2010年の『アリス・イン・ワンダーランド』の続編として製作されました。
監督はジェームズ・ボビンで、前作の監督だったティム・バートンは製作および製作総指揮に回っています。
原題は『Alice Through the Looking Glass』で、原作である『不思議の国のアリス』の続編『鏡の国のアリス』と同じです。
しかし前作もそうですが、原作の世界観を踏襲してはいるもののストーリーはオリジナルで原作にはない人物も登場します。
観客全てを不思議な世界に導くような本作の魅力を深く考察していきましょう。
赤の女王の頭はなぜ膨れたのか
クロノスフィアで『赤の女王』が頭を打たないように過去に戻ったアリスでしたが、過去を変えることはできませんでした。
ハート形の頭
大きなハート形の頭が特徴の女王ですが、キャラクター的に原作の『ハートの女王』と『赤の女王』が統合されています。
『不思議の国のアリス』のトランプの世界の女王である冷酷で「死刑だ!」ばかりを繰り返すのが『ハートの女王』。

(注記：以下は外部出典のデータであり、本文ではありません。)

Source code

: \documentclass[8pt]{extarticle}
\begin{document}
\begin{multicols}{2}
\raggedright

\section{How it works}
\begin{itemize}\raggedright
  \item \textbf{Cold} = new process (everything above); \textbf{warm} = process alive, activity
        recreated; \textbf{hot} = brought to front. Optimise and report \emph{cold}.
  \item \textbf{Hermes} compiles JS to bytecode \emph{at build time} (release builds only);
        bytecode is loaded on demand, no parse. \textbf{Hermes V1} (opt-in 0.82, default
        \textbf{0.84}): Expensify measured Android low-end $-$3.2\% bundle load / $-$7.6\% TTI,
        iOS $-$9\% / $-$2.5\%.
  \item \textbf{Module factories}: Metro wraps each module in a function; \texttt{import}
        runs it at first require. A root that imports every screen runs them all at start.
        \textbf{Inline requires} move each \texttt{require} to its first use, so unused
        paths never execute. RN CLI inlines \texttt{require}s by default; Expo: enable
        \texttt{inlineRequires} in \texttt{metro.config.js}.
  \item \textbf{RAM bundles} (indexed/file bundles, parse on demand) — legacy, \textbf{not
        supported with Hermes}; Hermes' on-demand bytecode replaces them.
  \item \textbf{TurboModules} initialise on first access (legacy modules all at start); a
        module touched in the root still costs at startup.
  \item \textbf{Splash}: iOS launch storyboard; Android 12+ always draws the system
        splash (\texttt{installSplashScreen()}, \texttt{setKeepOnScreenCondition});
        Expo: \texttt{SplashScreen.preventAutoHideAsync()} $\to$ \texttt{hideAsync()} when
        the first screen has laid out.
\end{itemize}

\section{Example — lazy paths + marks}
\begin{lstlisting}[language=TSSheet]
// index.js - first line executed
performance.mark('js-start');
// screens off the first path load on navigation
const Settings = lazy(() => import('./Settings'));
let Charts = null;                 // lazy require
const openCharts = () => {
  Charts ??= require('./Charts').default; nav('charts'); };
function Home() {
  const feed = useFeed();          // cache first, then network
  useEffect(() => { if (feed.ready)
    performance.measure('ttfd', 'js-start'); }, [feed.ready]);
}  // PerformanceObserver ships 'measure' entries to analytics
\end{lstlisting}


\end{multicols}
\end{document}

そして『鏡の国のアリス』のチェスの世界に登場する尊大な女王が『赤の女王』です。
この二つのキャラクターが融合して『大きなハート型の頭』を持った尊大な女王が誕生したと考えられます。
大きな頭になった理由
キャラクターである『大きな頭』に理由があったことが本作で明らかになりました。
『白の女王・ミラーナ』と『赤の女王・イラスベス』の確執の原因が子供のころについた『嘘』だったという事実です。

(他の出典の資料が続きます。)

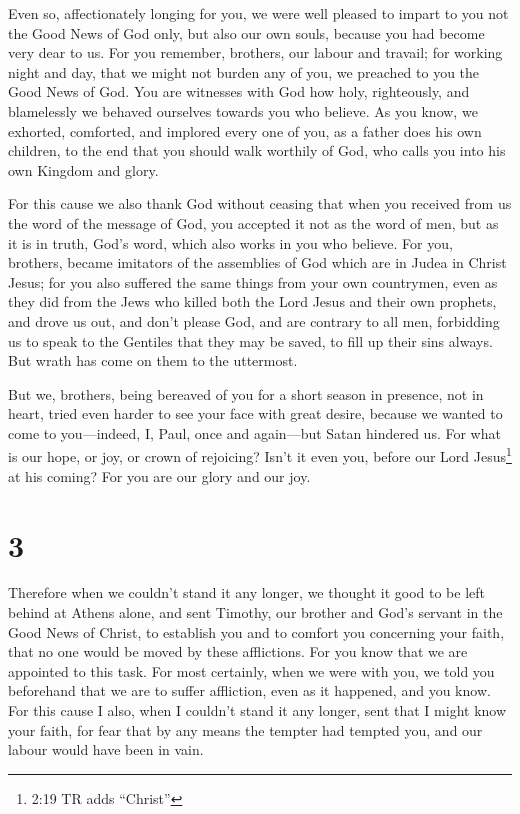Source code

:  Even so, affectionately longing for you, we were well
pleased to impart to you not the Good News of God only, but also our own
souls, because you had become very dear to us.  For you
remember, brothers, our labour and travail; for working night and day,
that we might not burden any of you, we preached to you the Good News of
God.  You are witnesses with God how holy, righteously, and
blamelessly we behaved ourselves towards you who believe. 
As you know, we exhorted, comforted, and implored every one of you, as a
father does his own children,  to the end that you should
walk worthily of God, who calls you into his own Kingdom and glory.

 For this cause we also thank God without ceasing that when
you received from us the word of the message of God, you accepted it not
as the word of men, but as it is in truth, God's word, which also works
in you who believe.  For you, brothers, became imitators of
the assemblies of God which are in Judea in Christ Jesus; for you also
suffered the same things from your own countrymen, even as they did from
the Jews  who killed both the Lord Jesus and their own
prophets, and drove us out, and don't please God, and are contrary to
all men,  forbidding us to speak to the Gentiles that they
may be saved, to fill up their sins always. But wrath has come on them
to the uttermost.

 But we, brothers, being bereaved of you for a short season
in presence, not in heart, tried even harder to see your face with great
desire,  because we wanted to come to you---indeed, I,
Paul, once and again---but Satan hindered us.  For what is
our hope, or joy, or crown of rejoicing? Isn't it even you, before our
Lord Jesus\footnote{2:19 TR adds ``Christ''} at his coming?
 For you are our glory and our joy.

\hypertarget{section-2}{%
\section{3}\label{section-2}}

 Therefore when we couldn't stand it any longer, we thought
it good to be left behind at Athens alone,  and sent
Timothy, our brother and God's servant in the Good News of Christ, to
establish you and to comfort you concerning your faith, 
that no one would be moved by these afflictions. For you know that we
are appointed to this task.  For most certainly, when we
were with you, we told you beforehand that we are to suffer affliction,
even as it happened, and you know.  For this cause I also,
when I couldn't stand it any longer, sent that I might know your faith,
for fear that by any means the tempter had tempted you, and our labour
would have been in vain.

そしてそれが原因で強打したイラスベスの頭は膨れ上がってしまいました。
その上に戴冠式で笑ってしまったハッターに怒ったことが原因で更に大きく膨らんだのです。
その後も怒るたびに膨らむような描写がありました。
女王の頭はあの事故のせいで『怒り』の感情がたまってしまう『風船』のようになってしまったと考えられます。
赤の女王の『安定剤』タイムの役割
原作に無い独自のキャラクターである『タイム』は『時の化身』あるいは『時』そのもので重要な役目を持っています。
『時』の管理者
アリスの願いを聞いてやることはできませんでしたが、タイムの言っていることは至極まっとうなことでした。

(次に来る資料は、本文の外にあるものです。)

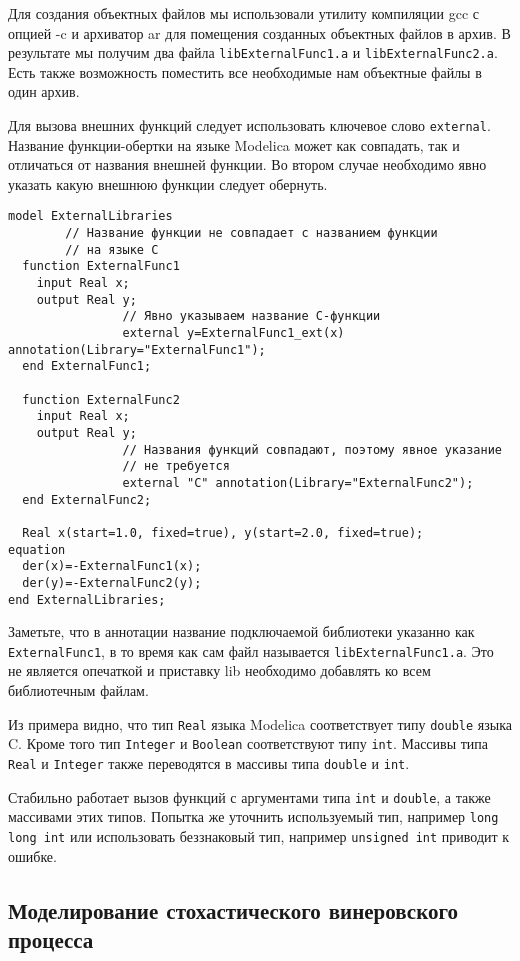 \documentclass[%
floatfix,
showkeys,
nofootinbib, %
superscriptaddress, %
]{revtex4-1}
\begin{document}
Для создания объектных файлов мы использовали утилиту компиляции gcc с
опцией -c и архиватор ar для помещения созданных объектных файлов в
архив. В результате мы получим два файла \verb|libExternalFunc1.a| и
\verb|libExternalFunc2.a|. Есть также возможность поместить все
необходимые нам объектные файлы в один архив.

Для вызова внешних функций следует использовать ключевое слово
\verb|external|. Название функции-обертки на языке Modelica может как
совпадать, так и отличаться от названия внешней функции. Во втором
случае необходимо явно указать какую внешнюю функции следует обернуть.
\begin{verbatim}
model ExternalLibraries
        // Название функции не совпадает с названием функции
        // на языке C
  function ExternalFunc1
    input Real x;
    output Real y;
                // Явно указываем название С-функции
                external y=ExternalFunc1_ext(x) annotation(Library="ExternalFunc1");
  end ExternalFunc1;

  function ExternalFunc2
    input Real x;
    output Real y;
                // Названия функций совпадают, поэтому явное указание
                // не требуется
                external "C" annotation(Library="ExternalFunc2");
  end ExternalFunc2;
  
  Real x(start=1.0, fixed=true), y(start=2.0, fixed=true);
equation
  der(x)=-ExternalFunc1(x);
  der(y)=-ExternalFunc2(y);
end ExternalLibraries;
\end{verbatim}

Заметьте, что в аннотации название подключаемой библиотеки указанно
как \verb|ExternalFunc1|, в то время как сам файл называется
\verb|libExternalFunc1.a|. Это не является опечаткой и приставку lib
необходимо добавлять ко всем библиотечным файлам.

Из примера видно, что тип \verb|Real| языка Modelica соответствует
типу \verb|double| языка C. Кроме того тип \verb|Integer| и
\verb|Boolean| соответствуют типу \verb|int|. Массивы типа \verb|Real|
и \verb|Integer| также переводятся в массивы типа \verb|double| и
\verb|int|.

Стабильно работает вызов функций с аргументами типа \verb|int| и
\verb|double|, а также массивами этих типов. Попытка же уточнить
используемый тип, например \verb|long long int| или использовать
беззнаковый тип, например \verb|unsigned int| приводит к ошибке.

\subsection{Моделирование стохастического винеровского процесса}
\end{document}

むしろアリスの言っていることの方がハッターを救うためとはいえ理不尽なことです。
クロノスフィアを奪う場面ではタイムに申し訳ない気持ちになった方も多いのではないでしょうか。
人の寿命までを管理しているタイムは厳格な中にもユーモアがありどこか憎めません。
まるで敵のようにアリスを追いますが、それは世界を崩壊させないようにしていることです。
しゃべっていることが『逆の意味を表す』という特徴も持っています。
例えば、時間のことを「大切」と言いながら「どうでもいい」と言いました。
クロノスフィアのことも「ガラクタ」などと言っていましたが「絶対に取り戻さねば」と慌てます。
このことから最後にアリスに言った「もう二度と来ないで」は「また来いよ」という意味だったのかもしれません。
赤の女王との関係
赤の女王はタイムのことを『チクタク』と呼びタイムは赤の女王を『ダーリン』と呼びます。
またタイムは「誰からも愛されていない」と嘆く女王に「私は愛している」と言いました。
二人には親密な信頼関係があるのです。
しかし来るなり「プレゼント!」と手を出したり、もらったオルゴールを放り投げたりする女王。
かといってタイムを支配下に置いている感じでもありません。